## About this task
Reproduce exactly the lines below, from the first through the one containing "## Docker Image", and nothing more.
#####
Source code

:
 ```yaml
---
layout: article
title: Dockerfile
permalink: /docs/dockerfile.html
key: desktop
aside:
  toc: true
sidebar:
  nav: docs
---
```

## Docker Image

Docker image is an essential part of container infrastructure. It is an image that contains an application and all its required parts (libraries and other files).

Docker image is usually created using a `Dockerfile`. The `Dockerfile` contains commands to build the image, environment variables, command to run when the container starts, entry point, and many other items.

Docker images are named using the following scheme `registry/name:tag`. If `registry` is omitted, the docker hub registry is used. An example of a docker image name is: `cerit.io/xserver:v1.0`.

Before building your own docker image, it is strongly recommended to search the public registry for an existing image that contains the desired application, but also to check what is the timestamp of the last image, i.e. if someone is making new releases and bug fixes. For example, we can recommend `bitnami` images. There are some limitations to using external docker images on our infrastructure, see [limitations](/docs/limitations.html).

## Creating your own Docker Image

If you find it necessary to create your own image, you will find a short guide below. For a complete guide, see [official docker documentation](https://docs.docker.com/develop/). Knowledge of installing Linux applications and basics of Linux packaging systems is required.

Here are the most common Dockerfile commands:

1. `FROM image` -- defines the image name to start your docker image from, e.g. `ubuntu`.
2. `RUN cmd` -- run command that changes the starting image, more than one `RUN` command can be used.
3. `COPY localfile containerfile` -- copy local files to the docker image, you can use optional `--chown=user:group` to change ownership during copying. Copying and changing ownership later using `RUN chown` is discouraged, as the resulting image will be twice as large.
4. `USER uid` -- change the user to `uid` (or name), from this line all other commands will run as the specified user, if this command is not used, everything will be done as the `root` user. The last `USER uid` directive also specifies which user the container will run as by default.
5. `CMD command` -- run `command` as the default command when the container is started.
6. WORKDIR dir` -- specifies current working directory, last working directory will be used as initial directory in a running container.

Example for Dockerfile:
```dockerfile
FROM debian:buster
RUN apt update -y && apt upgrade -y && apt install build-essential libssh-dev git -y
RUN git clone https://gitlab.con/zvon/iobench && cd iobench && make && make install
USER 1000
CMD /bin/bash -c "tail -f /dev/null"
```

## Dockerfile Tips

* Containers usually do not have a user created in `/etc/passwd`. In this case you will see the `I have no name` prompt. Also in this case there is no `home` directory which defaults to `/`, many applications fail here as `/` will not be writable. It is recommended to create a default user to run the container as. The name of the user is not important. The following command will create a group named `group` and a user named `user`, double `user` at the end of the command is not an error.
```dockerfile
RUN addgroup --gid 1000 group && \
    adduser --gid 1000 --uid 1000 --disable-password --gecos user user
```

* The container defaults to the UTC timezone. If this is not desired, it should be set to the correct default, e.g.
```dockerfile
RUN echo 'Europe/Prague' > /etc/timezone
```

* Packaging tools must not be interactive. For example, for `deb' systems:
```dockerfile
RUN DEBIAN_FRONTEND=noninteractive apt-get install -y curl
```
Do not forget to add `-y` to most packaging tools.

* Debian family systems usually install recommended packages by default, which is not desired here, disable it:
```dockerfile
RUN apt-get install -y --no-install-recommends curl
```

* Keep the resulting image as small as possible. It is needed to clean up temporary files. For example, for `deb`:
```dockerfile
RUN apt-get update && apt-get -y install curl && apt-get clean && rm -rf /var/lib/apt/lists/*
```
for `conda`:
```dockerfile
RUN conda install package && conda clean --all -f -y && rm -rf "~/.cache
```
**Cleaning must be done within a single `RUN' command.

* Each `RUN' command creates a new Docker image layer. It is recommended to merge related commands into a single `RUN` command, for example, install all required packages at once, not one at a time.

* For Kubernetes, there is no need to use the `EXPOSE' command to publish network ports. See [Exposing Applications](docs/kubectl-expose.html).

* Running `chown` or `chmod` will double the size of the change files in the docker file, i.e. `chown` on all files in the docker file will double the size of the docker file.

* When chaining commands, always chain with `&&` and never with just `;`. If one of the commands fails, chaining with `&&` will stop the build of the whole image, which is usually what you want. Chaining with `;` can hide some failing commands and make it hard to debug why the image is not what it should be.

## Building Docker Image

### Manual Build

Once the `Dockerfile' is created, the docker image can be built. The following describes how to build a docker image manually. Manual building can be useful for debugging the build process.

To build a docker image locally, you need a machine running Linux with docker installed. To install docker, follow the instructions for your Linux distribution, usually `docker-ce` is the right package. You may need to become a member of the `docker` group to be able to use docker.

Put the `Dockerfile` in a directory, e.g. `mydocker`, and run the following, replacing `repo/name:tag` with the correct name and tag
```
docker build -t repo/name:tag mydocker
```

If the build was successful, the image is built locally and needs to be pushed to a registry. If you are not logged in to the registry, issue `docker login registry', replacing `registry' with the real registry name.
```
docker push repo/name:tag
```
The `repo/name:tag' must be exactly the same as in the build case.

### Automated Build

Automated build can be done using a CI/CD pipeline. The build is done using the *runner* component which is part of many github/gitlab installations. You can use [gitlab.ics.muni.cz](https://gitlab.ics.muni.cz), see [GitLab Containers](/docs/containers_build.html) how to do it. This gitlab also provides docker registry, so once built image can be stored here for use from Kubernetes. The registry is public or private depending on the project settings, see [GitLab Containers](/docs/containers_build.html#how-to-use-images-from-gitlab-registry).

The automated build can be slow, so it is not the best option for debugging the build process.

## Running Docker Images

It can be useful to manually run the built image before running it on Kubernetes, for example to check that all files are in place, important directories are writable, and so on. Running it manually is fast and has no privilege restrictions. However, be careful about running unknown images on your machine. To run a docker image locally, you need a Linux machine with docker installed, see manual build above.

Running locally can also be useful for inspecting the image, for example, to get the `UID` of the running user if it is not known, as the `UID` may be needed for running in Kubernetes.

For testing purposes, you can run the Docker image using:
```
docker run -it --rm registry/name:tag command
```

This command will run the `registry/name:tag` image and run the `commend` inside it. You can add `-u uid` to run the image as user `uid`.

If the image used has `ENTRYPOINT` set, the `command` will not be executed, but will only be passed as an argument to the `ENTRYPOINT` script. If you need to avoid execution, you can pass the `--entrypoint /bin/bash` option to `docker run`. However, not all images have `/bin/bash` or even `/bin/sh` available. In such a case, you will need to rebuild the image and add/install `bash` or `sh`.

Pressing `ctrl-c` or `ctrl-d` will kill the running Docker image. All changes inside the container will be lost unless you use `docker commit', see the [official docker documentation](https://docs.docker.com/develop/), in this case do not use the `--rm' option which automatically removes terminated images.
#####
## Answer
Source code

:
 ```yaml
---
layout: article
title: Dockerfile
permalink: /docs/dockerfile.html
key: desktop
aside:
  toc: true
sidebar:
  nav: docs
---
```

## Docker Image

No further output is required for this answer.